In the room, there are two twin beds, which he insists on pushing together. I’m a gentleman, he informs her. You had me fooled, she says. She lies down, closes her eyes, falls into shallow sleep: She is in a wading pool, filling a red plastic cup with water and pouring it back out. Happy as a clam. She likes to watch the water moving with her, draining out over the lip of the plastic tub. You taste so good, he tells her, his mouth wet, a dog lapping water up from its bowl. Salt and sand and sea urchins, she thinks, and the vanilla crap she spritzed at the waistband of her undies. How did she know to do that? B and A is BA. Just like that. He crouches over her; she opens her mouth just wide enough to let him in. This is what he tastes like: dirty dog, pickled organs, ashtray, grout.
She wakes up, throat dry, head in her mouth. The two beds have slid slowly apart, the man crucified on one, she clammed inward on the other. The last thing she remembers is his slim dick prying open her mouth. She rolls onto her side: one leg down and then another. She is jelly, the room a spinning top. She finds her backpack, rummages through it, puts on her pants, a shirt that is clean enough. His wallet is on the ground; a ten and three ones. She leaves the ten and takes the ones, then takes the ten and leaves the ones. She could wait for him to wake up, big boy in his tiny bed. She could stroke his head, beg him for a few more nights. But this cannot be that, she thinks. She returns to the wallet, takes the university ID and slides it into her pocket. He should know better: there is no way back to the past.

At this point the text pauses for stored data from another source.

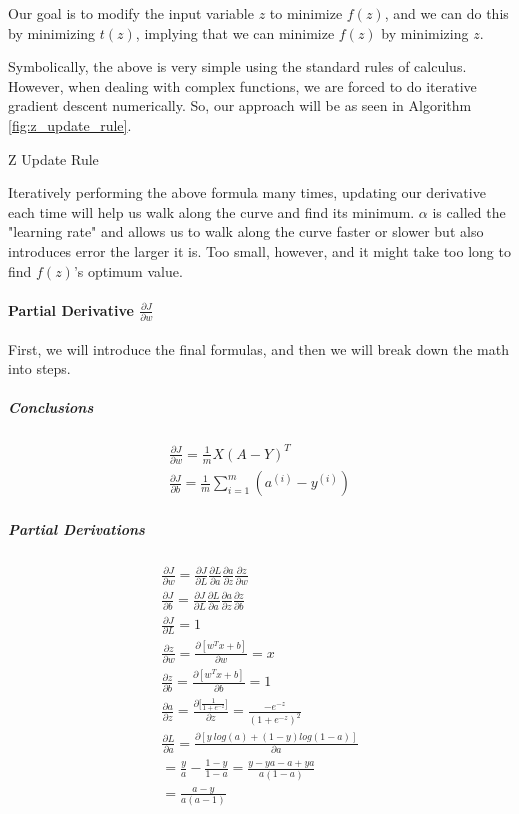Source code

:\documentclass{article}
\newcommand{\myparagraph}[1]{\paragraph{#1}\mbox{}}
\newcommand{\mysubparagraph}[1]{\subparagraph{#1}\mbox{}}
\begin{document}
Our goal is to modify the input variable $z$ to minimize $f(z)$, and we can do this by minimizing $t(z)$, implying that we can minimize $f(z)$ by minimizing $z$.

Symbolically, the above is very simple using the standard rules of calculus.  However, when dealing with complex functions, we are forced to do iterative gradient descent numerically.  So, our approach will be as seen in Algorithm \ref{fig:z_update_rule}.

\begin{algorithm}[h]
\caption{Z Update Rule}
\label{fig:z_update_rule}
\end{algorithm}

Iteratively performing the above formula many times, updating our derivative each time will help us walk along the curve and find its minimum.  $\alpha$ is called the "learning rate" and allows us to walk along the curve faster or slower but also introduces error the larger it is.  Too small, however, and it might take too long to find $f(z)$'s optimum value.

\myparagraph{Partial Derivative $\frac{\partial{J}}{\partial{w}}$}

First, we will introduce the final formulas, and then we will break down the math into steps.

\mysubparagraph{Conclusions}

\begin{gather}
\frac{\partial{J}}{\partial{w}} = \frac{1}{m}X(A-Y)^{T} \\
%
\frac{\partial{J}}{\partial{b}} = \frac{1}{m} \sum_{i=1}^{m}(a^{(i)} - y^{(i)})
\end{gather}

\mysubparagraph{Partial Derivations}

\begin{gather}
\frac{\partial{J}}{\partial{w}} = \frac{\partial{J}}{\partial{L}}\frac{\partial{L}}{\partial{a}}\frac{\partial{a}}{\partial{z}}\frac{\partial{z}}{\partial{w}} \label{eqn:dJ_dw} \\
%
\frac{\partial{J}}{\partial{b}} = \frac{\partial{J}}{\partial{L}}\frac{\partial{L}}{\partial{a}}\frac{\partial{a}}{\partial{z}}\frac{\partial{z}}{\partial{b}} \label{eqn:dJ_db} \\
%
\frac{\partial{J}}{\partial{L}} = 1 \\
%
\frac{\partial{z}}{\partial{w}} = \frac{\partial{[w^T x + b]}}{\partial{w}} = x \\
%
\frac{\partial{z}}{\partial{b}} = \frac{\partial{[w^{T} x + b]}}{\partial{b}} = 1 \\
%
\frac{\partial{a}}{\partial{z}} = \frac{\partial{[\frac{1}{1 + e^{-z}}}]}{\partial{z}} = \frac{-e^{-z}}{(1+e^{-z})^{2}} \\
%
\frac{\partial{L}}{\partial{a}} = \frac{\partial{[y\ log(a) + (1-y) log (1-a)]}}{\partial{a}} \\
= \frac{y}{a} - \frac{1-y}{1-a} = \frac{y-ya-a+ya}{a(1-a)} \\
= \frac{a-y}{a(a-1)}
\end{gather}
\end{document}
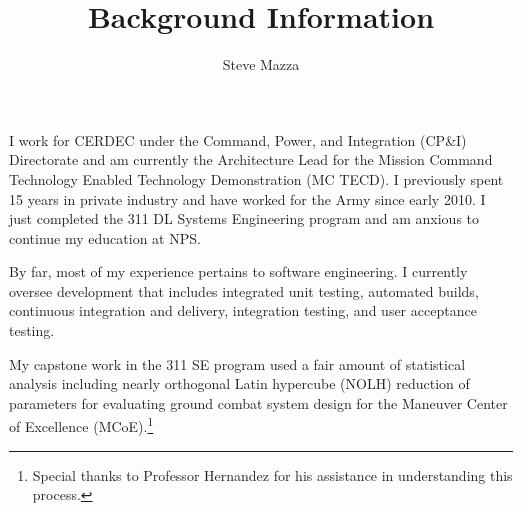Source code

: \documentclass[letterpaper,10pt]{article}
\title{Background Information}
\author{Steve Mazza}
\date{}
\begin{document}
\maketitle

I work for CERDEC under the Command, Power, and Integration (CP\&I) Directorate and am currently the Architecture Lead for the Mission Command Technology Enabled Technology Demonstration (MC TECD).  I previously spent 15 years in private industry and have worked for the Army since early 2010.  I just completed the 311 DL Systems Engineering program and am anxious to continue my education at NPS.

By far, most of my experience pertains to software engineering.  I currently oversee development that includes integrated unit testing, automated builds, continuous integration and delivery, integration testing, and user acceptance testing.

My capstone work in the 311 SE program used a fair amount of statistical analysis including nearly orthogonal Latin hypercube (NOLH) reduction of parameters for evaluating ground combat system design for the Maneuver Center of Excellence (MCoE).\footnote{Special thanks to Professor Hernandez for his assistance in understanding this process.}
\end{document}
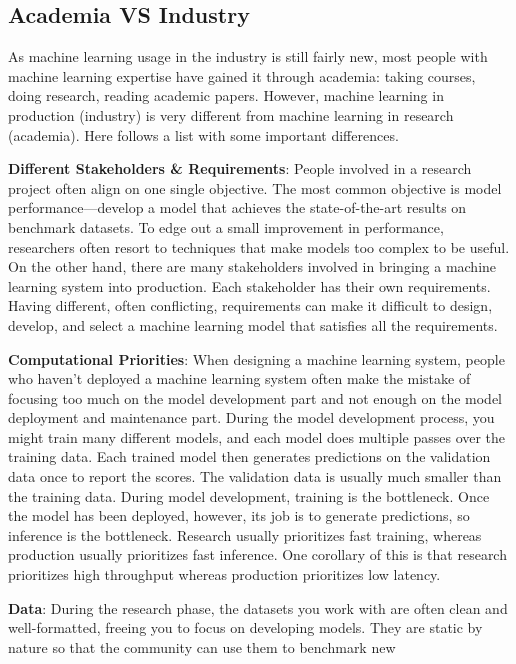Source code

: \subsection{Academia VS Industry}

As machine learning usage in the industry is still fairly new, most people with machine learning expertise have gained
it through academia: taking courses, doing research, reading academic papers. However, machine learning in production
(industry) is very different from machine learning in research (academia). Here follows a list with some important
differences.
\bit
\item \textbf{Different Stakeholders \& Requirements}: People involved in a research project often align on one single
objective. The most common objective is model performance—develop a model that achieves the state-of-the-art results on
benchmark datasets. To edge out a small improvement in performance, researchers often resort to techniques that make
models too complex to be useful. On the other hand, there are many stakeholders involved in bringing a machine learning
system into production. Each stakeholder has their own requirements. Having different, often conflicting, requirements
can make it difficult to design, develop, and select a machine learning model that satisfies all the requirements.
\item \textbf{Computational Priorities}: When designing a machine learning system, people who haven't deployed a machine
learning system often make the mistake of focusing too much on the model development part and not enough on the model
deployment and maintenance part. During the model development process, you might train many different models, and each
model does multiple passes over the training data. Each trained model then generates predictions on the validation data
once to report the scores. The validation data is usually much smaller than the training data. During model development,
training is the bottleneck. Once the model has been deployed, however, its job is to generate predictions, so inference
is the bottleneck. Research usually prioritizes fast training, whereas production usually prioritizes fast inference.
One corollary of this is that research prioritizes high throughput whereas production prioritizes low latency.
\item \textbf{Data}: During the research phase, the datasets you work with are often clean and well-formatted, freeing
you to focus on developing models. They are static by nature so that the community can use them to benchmark new
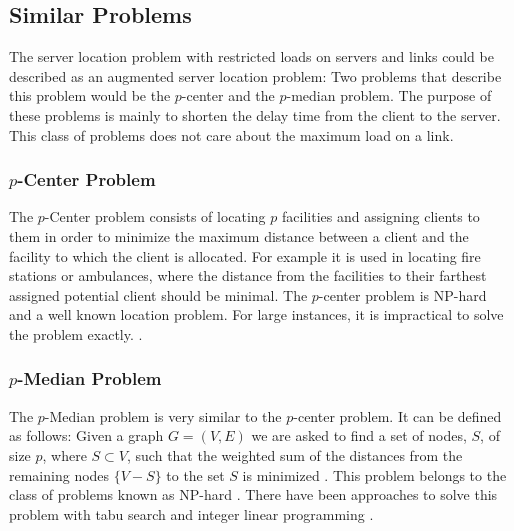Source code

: \documentclass [12pt]{article}
\begin{document}
\subsection {Similar Problems}
The server location problem with restricted loads on servers and links could be described as an augmented server location problem: 
Two problems that describe this problem would be the $p$-center and the
$p$-median problem. The purpose of these problems is mainly to shorten the delay
time from the client to the server. 
This class of problems does not care about the maximum load on a link.

\subsubsection {$p$-Center Problem}
The $p$-Center problem consists of locating $p$ facilities and assigning clients
to them in order to minimize the maximum distance between a client and the facility
to which the client is allocated. For example it is used in locating fire stations or ambulances,
where the distance from the facilities 
to their farthest assigned potential client should be minimal.
The $p$-center problem is NP-hard and a well known location problem.
For large instances, it is impractical to solve the problem exactly.
\cite{KarivHakimi1979}.

\subsubsection {$p$-Median Problem}
The $p$-Median problem is very similar to the $p$-center problem. It can be defined as follows:
Given a graph $G=(V,E)$ we are asked to find a set of nodes, $S$, of size $p$, where $ S\subset V$, such that the weighted
sum of the distances from the remaining nodes $\{V-S\}$ to the set $S$ is minimized \cite{Rolland1997329}.
This problem belongs to the class of problems known as NP-hard \cite{KarivHakimi1979median}. There have been
approaches to solve this problem with tabu search \cite{Rolland1997329} and integer linear programming 
\cite{rosing1979p}.


\end{document}
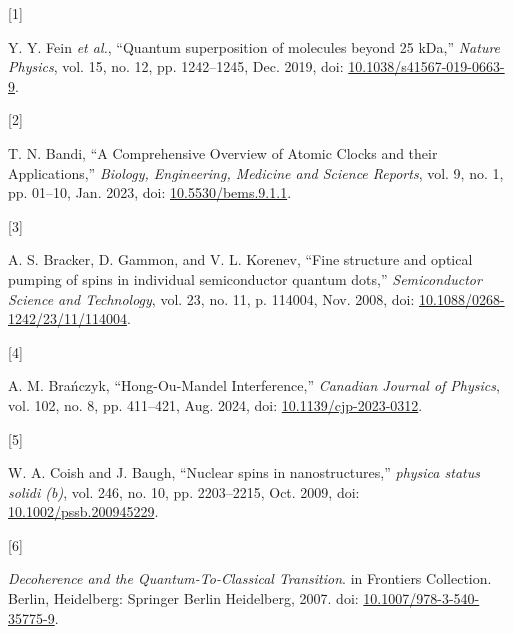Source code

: \documentclass[
]{article}
\newlength{\cslhangindent}
\newlength{\csllabelwidth}
\newenvironment{CSLReferences}[2] %
 {\begin{list}{}{%
  \setlength{\itemindent}{0pt}
  \setlength{\leftmargin}{0pt}
  \setlength{\parsep}{0pt}
  \ifodd #1
   \setlength{\leftmargin}{\cslhangindent}
   \setlength{\itemindent}{-1\cslhangindent}
  \fi
  \setlength{\itemsep}{#2\baselineskip}}}
 {\end{list}}
\newcommand{\CSLLeftMargin}[1]{\parbox[t]{\csllabelwidth}{\strut#1\strut}}
\newcommand{\CSLRightInline}[1]{\parbox[t]{\linewidth - \csllabelwidth}{\strut#1\strut}}
\begin{document}
\protect{}\label{refs}
\begin{CSLReferences}{0}{0}
\CSLLeftMargin{{[}1{]} }%
\CSLRightInline{Y. Y. Fein \emph{et al.}, {``Quantum superposition of
molecules beyond 25 {kDa},''} \emph{Nature Physics}, vol. 15, no. 12,
pp. 1242--1245, Dec. 2019, doi:
\href{https://doi.org/10.1038/s41567-019-0663-9}{10.1038/s41567-019-0663-9}.}

\CSLLeftMargin{{[}2{]} }%
\CSLRightInline{T. N. Bandi, {``A {Comprehensive Overview} of {Atomic
Clocks} and their {Applications},''} \emph{Biology, Engineering,
Medicine and Science Reports}, vol. 9, no. 1, pp. 01--10, Jan. 2023,
doi: \href{https://doi.org/10.5530/bems.9.1.1}{10.5530/bems.9.1.1}.}

\CSLLeftMargin{{[}3{]} }%
\CSLRightInline{A. S. Bracker, D. Gammon, and V. L. Korenev, {``Fine
structure and optical pumping of spins in individual semiconductor
quantum dots,''} \emph{Semiconductor Science and Technology}, vol. 23,
no. 11, p. 114004, Nov. 2008, doi:
\href{https://doi.org/10.1088/0268-1242/23/11/114004}{10.1088/0268-1242/23/11/114004}.}

\CSLLeftMargin{{[}4{]} }%
\CSLRightInline{A. M. Brańczyk, {``Hong-{Ou-Mandel Interference},''}
\emph{Canadian Journal of Physics}, vol. 102, no. 8, pp. 411--421, Aug.
2024, doi:
\href{https://doi.org/10.1139/cjp-2023-0312}{10.1139/cjp-2023-0312}.}

\CSLLeftMargin{{[}5{]} }%
\CSLRightInline{W. A. Coish and J. Baugh, {``Nuclear spins in
nanostructures,''} \emph{physica status solidi (b)}, vol. 246, no. 10,
pp. 2203--2215, Oct. 2009, doi:
\href{https://doi.org/10.1002/pssb.200945229}{10.1002/pssb.200945229}.}

\CSLLeftMargin{{[}6{]} }%
\CSLRightInline{\emph{Decoherence and the {Quantum-To-Classical
Transition}}. in Frontiers {Collection}. Berlin, Heidelberg: Springer
Berlin Heidelberg, 2007. doi:
\href{https://doi.org/10.1007/978-3-540-35775-9}{10.1007/978-3-540-35775-9}.}

\end{CSLReferences}
\end{document}
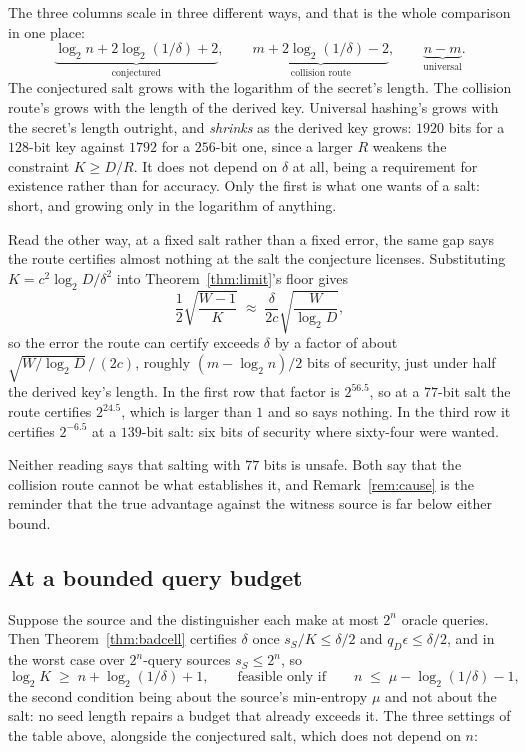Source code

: \documentclass{aicr-solution}
\begin{document}
The three columns scale in three different ways, and that is the whole comparison in one place:
\[
  \underbrace{\log_2 n + 2\log_2(1/\delta) + 2}_{\text{conjectured}}, \qquad
  \underbrace{m + 2\log_2(1/\delta) - 2}_{\text{collision route}}, \qquad
  \underbrace{n - m}_{\text{universal}} .
\]
The conjectured salt grows with the logarithm of the secret's length. The collision route's grows
with the length of the derived key. Universal hashing's grows with the secret's length outright, and
\emph{shrinks} as the derived key grows: $1920$ bits for a $128$-bit key against $1792$ for a
$256$-bit one, since a larger $R$ weakens the constraint $K \ge D/R$. It does not depend on $\delta$
at all, being a requirement for existence rather than for accuracy. Only the first is what one wants
of a salt: short, and growing only in the logarithm of anything.

Read the other way, at a fixed salt rather than a fixed error, the same gap says the route
certifies almost nothing at the salt the conjecture licenses. Substituting
$K = c^{2}\log_2 D/\delta^{2}$ into Theorem~\ref{thm:limit}'s floor gives
\[
  \frac12\sqrt{\frac{W-1}{K}} \;\approx\; \frac{\delta}{2c}\sqrt{\frac{W}{\log_2 D}} ,
\]
so the error the route can certify exceeds $\delta$ by a factor of about
$\sqrt{W/\log_2 D}\,/\,(2c)$, roughly $(m - \log_2 n)/2$ bits of security, just under half the
derived key's length. In the first row that factor is $2^{56.5}$, so at a $77$-bit salt the route certifies
$2^{24.5}$, which is larger than $1$ and so says nothing. In the third row it certifies $2^{-6.5}$
at a $139$-bit salt: six bits of security where sixty-four were wanted.

Neither reading says that salting with $77$ bits is unsafe. Both say that the collision route cannot
be what establishes it, and Remark~\ref{rem:cause} is the reminder that the true advantage against
the witness source is far below either bound.

\subsection*{At a bounded query budget}

Suppose the source and the distinguisher each make at most $2^{n}$ oracle queries. Then
Theorem~\ref{thm:badcell} certifies $\delta$ once $s_S/K \le \delta/2$ and $q_D\epsilon \le \delta/2$,
and in the worst case over $2^{n}$-query sources $s_S \le 2^{n}$, so
\begin{equation}\label{eq:qsalt}
  \log_2 K \;\ge\; n + \log_2(1/\delta) + 1 ,
  \qquad\text{feasible only if}\qquad
  n \;\le\; \mu - \log_2(1/\delta) - 1 ,
\end{equation}
the second condition being about the source's min-entropy $\mu$ and not about the salt: no seed
length repairs a budget that already exceeds it. The three settings of the table above, alongside
the conjectured salt, which does not depend on $n$:
\end{document}
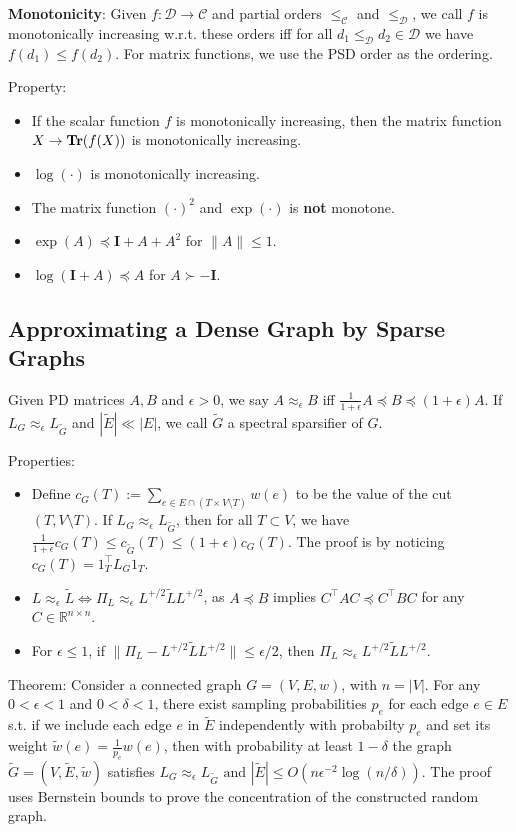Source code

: \textbf{Monotonicity}: Given $f: \mathcal{D} \rightarrow \mathcal{C}$ and partial orders $\le_{\mathcal{C}}$ and $\le_{\mathcal{D}}$, we call $f$ is monotonically increasing w.r.t. these orders iff for all $d_1 \le_{\mathcal{D}} d_2 \in \mathcal{D}$ we have $f(d_1) \le f(d_2)$. For matrix functions, we use the PSD order as the ordering.

Property:
\begin{itemize}
    \item If the scalar function $f$ is monotonically increasing, then the matrix function $X \rightarrow \operatorname{\textbf{Tr}}(f(X))$ is monotonically increasing.
    \item $\log(\cdot)$ is monotonically increasing.
    \item The matrix function $(\cdot)^2$ and $\exp(\cdot)$ is \textbf{not} monotone.
    \item $\exp(A) \preceq \boldsymbol{I} + A + A^2$ for $\|A\| \le 1$.
    \item $\log(\boldsymbol{I}+A) \preceq A$ for $A \succ -\boldsymbol{I}$.
\end{itemize}

\subsection{Approximating a Dense Graph by Sparse Graphs}

Given PD matrices $A, B$ and $\epsilon>0$, we say $A \approx_{\epsilon} B$ iff $\frac{1}{1+\epsilon} A \preceq B \preceq (1+\epsilon) A$. If $L_G \approx_{\epsilon} L_{\tilde{G}}$ and $|\tilde{E}| \ll |E|$, we call $\tilde{G}$ a spectral sparsifier of $G$.

Properties:
\begin{itemize}
    \item Define $c_G(T) := \sum_{e \in E \cap (T\times V\setminus T)} w(e)$ to be the value of the cut $(T, V\setminus T)$. If $L_G \approx_{\epsilon} L_{\tilde{G}}$, then for all $T \subset V$, we have $\frac{1}{1+\epsilon} c_G(T) \le c_{\tilde{G}}(T) \le (1+\epsilon) c_G(T)$. The proof is by noticing $c_G(T) = 1_T^\top L_G 1_T$.
    \item $L \approx_{\epsilon} \tilde{L} \Leftrightarrow \Pi_L \approx_\epsilon L^{+/2} \tilde{L} L^{+/2}$, as $A \preceq B$ implies $C^\top A C \preceq C^\top B C$ for any $C\in \mathbb{R}^{n\times n}$.
    \item For $\epsilon \le 1$, if $\|\Pi_L - L^{+/2} \tilde{L} L^{+/2}\| \le \epsilon/2$, then $\Pi_L \approx_\epsilon L^{+/2} \tilde{L} L^{+/2}$.
\end{itemize}

Theorem: Consider a connected graph $G=(V, E, w)$, with $n=|V|$. For any $0<\epsilon<1$ and $0<\delta<1$, there exist sampling probabilities $p_{e}$ for each edge $e \in E$ s.t. if we include each edge $e$ in $\tilde{E}$ independently with probabilty $p_{e}$ and set its weight $\tilde{w}(e)=\frac{1}{p_{e}} w(e)$, then with probability at least $1-\delta$ the graph $\tilde{G}=(V, \tilde{E}, \tilde{w})$ satisfies
$
L_{G} \approx_{\epsilon} L_{\tilde{G}} \text { and }|\tilde{E}| \leq O\left(n \epsilon^{-2} \log (n / \delta)\right)
$.
The proof uses Bernstein bounds to prove the concentration of the constructed random graph.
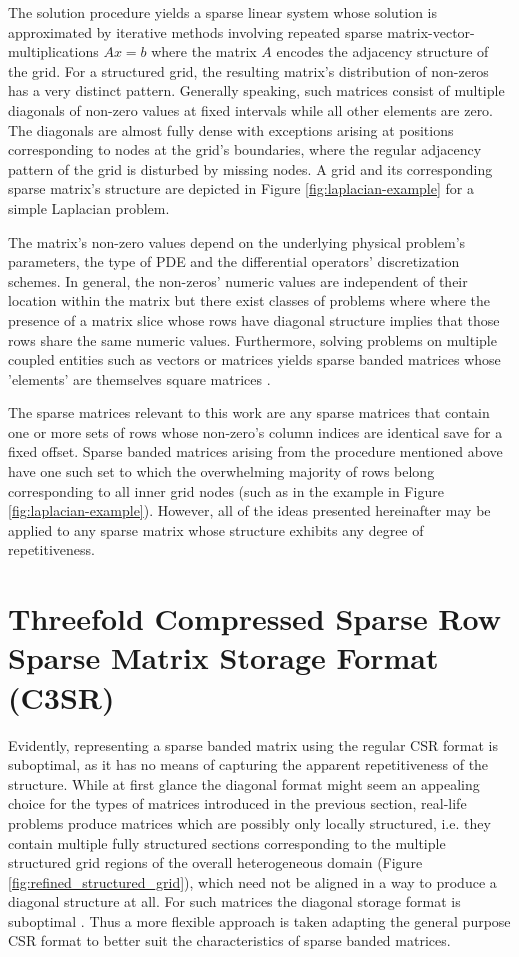 \documentclass{article}
\begin{document}
    The solution procedure yields a sparse linear system whose solution is approximated by iterative methods involving repeated sparse matrix-vector-multiplications $Ax = b$ where the matrix $A$ encodes the adjacency structure of the grid. For a structured grid, the resulting matrix's distribution of non-zeros has a very distinct pattern. Generally speaking, such matrices consist of multiple diagonals of non-zero values at fixed intervals while all other elements are zero. The diagonals are almost fully dense with exceptions arising at positions corresponding to nodes at the grid's boundaries, where the regular adjacency pattern of the grid is disturbed by missing nodes. A grid and its corresponding sparse matrix's structure are depicted in Figure \ref{fig:laplacian-example} for a simple Laplacian problem.

    The matrix's non-zero values depend on the underlying physical problem's parameters, the type of PDE and the differential operators' discretization schemes. In general, the non-zeros' numeric values are independent of their location within the matrix but there exist classes of problems where where the presence of a matrix slice whose rows have diagonal structure implies that those rows share the same numeric values. Furthermore, solving problems on multiple coupled entities such as vectors or matrices yields sparse banded matrices whose 'elements' are themselves square matrices \cite{Godwin2013}.

    The sparse matrices relevant to this work are any sparse matrices that contain one or more sets of rows whose non-zero's column indices are identical save for a fixed offset. Sparse banded matrices arising from the procedure mentioned above have one such set to which the overwhelming majority of rows belong corresponding to all inner grid nodes (such as in the example in Figure \ref{fig:laplacian-example}). However, all of the ideas presented hereinafter may be applied to any sparse matrix whose structure exhibits any degree of repetitiveness.

\section{Threefold Compressed Sparse Row Sparse Matrix Storage Format (C3SR)}

  Evidently, representing a sparse banded matrix using the regular CSR format is suboptimal, as it has no means of capturing the apparent repetitiveness of the structure. While at first glance the diagonal format might seem an appealing choice for the types of matrices introduced in the previous section, real-life problems produce matrices which are possibly only locally structured, i.e. they contain multiple fully structured sections corresponding to the multiple structured grid regions of the overall heterogeneous domain (Figure \ref{fig:refined_structured_grid}), which need not be aligned in a way to produce a diagonal structure at all. For such matrices the diagonal storage format is suboptimal \cite{Bell2011}. Thus a more flexible approach is taken adapting the general purpose CSR format to better suit the characteristics of sparse banded matrices.
\end{document}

It is early in the town. Earlier than she thought. The stores are shut, the air still cool from the night. The gulls sway and swerve. They land on the lips of garbage cans, tipping beaks into wide-open mouths. She would not say: I am hungry. She might say: I feel like a trash can emptied out.
She used to say to her husband, if she can still call him that: Not feeling is a feeling too.